Market prices for residential real estate in Manhattan, New York have been on the rise since 2013 due to the number of luxury apartment deals in the borough, according to a survey.
CityRealty’s 2017 Year-End Manhattan Market Report showed that apartment sales worth more than $10 million have doubled within the last five years. This indicated that the market has rebounded from the impact of the last financial crisis.
While investors and property owners enjoyed higher returns on high-end apartments, it dealt a blow to sales of much cheaper properties. Transactions for apartments in Manhattan priced below $1 million fell by 35% since 2013.
CityRealty director of research Gabby Warshawer said that these purchases by deep-pocketed buyers primarily drove fewer sales of lower-tier apartments, due to the stark change in prices. For instance, sales for apartments below $1 million are expected to reach 5,040 units, down from 7,787 sold units in 2013. In other states, affordable housing has become rarer that lawmakers consider imposing fees on areas with fewer low-cost homes.
Lawmakers in Utah mull over penalizing cities that lack zoning for affordable multifamily properties, as more people find it hard to buy houses. The fees may compel local officials to make sure there are enough apartment units within the low-priced range, aside from reducing the number of homeless people.

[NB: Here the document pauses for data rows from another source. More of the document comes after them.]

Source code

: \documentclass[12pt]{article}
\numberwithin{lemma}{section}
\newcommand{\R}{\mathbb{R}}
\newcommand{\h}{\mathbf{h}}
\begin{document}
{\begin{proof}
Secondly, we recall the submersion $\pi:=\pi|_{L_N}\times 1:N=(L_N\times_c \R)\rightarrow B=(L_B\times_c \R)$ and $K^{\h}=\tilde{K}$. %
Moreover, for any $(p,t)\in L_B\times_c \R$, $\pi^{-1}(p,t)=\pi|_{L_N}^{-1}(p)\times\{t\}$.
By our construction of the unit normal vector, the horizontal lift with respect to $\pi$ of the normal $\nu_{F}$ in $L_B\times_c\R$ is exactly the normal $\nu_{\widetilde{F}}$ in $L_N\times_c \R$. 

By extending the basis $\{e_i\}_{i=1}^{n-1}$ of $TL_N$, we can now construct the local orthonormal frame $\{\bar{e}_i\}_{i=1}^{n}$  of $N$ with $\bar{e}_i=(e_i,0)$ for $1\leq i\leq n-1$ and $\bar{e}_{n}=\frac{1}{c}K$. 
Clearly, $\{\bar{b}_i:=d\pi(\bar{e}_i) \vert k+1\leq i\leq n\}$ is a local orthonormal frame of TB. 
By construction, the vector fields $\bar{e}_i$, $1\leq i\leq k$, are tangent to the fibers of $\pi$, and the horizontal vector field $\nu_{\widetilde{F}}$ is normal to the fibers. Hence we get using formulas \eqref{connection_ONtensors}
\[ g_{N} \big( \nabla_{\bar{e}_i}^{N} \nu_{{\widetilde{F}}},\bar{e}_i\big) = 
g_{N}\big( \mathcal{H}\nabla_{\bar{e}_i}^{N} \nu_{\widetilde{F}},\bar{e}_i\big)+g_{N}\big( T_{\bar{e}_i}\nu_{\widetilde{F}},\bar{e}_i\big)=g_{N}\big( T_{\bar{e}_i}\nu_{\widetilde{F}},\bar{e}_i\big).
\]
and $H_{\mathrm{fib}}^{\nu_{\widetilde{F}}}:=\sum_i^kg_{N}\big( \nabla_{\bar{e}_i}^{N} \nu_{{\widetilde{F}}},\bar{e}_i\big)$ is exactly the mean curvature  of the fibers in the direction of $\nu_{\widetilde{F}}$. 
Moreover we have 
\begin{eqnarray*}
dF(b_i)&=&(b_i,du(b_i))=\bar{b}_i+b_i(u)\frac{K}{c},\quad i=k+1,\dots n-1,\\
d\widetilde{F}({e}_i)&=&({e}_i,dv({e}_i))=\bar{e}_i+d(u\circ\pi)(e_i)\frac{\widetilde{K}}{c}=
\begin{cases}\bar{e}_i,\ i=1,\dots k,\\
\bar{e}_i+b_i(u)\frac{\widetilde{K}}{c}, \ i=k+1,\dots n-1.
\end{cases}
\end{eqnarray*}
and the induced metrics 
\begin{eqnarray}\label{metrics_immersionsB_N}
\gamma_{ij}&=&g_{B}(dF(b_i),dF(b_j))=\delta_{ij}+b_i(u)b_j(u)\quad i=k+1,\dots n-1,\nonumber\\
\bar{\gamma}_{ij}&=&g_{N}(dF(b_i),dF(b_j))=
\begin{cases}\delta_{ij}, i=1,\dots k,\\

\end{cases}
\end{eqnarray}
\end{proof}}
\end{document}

If implemented, it would boost demand for home construction supplies from aluminum estate gates materials to earthmoving equipment. Utah needs more than 38,000 units for people who earn below 30% of the state’s median income rate. According to the Association of Counties, only 8.6% of apartments are affordable across the state.
Transactions for luxury apartments may have a negative impact on overall market prices, but it seems that local officials can encourage the development of more affordable units to offset the higher prices.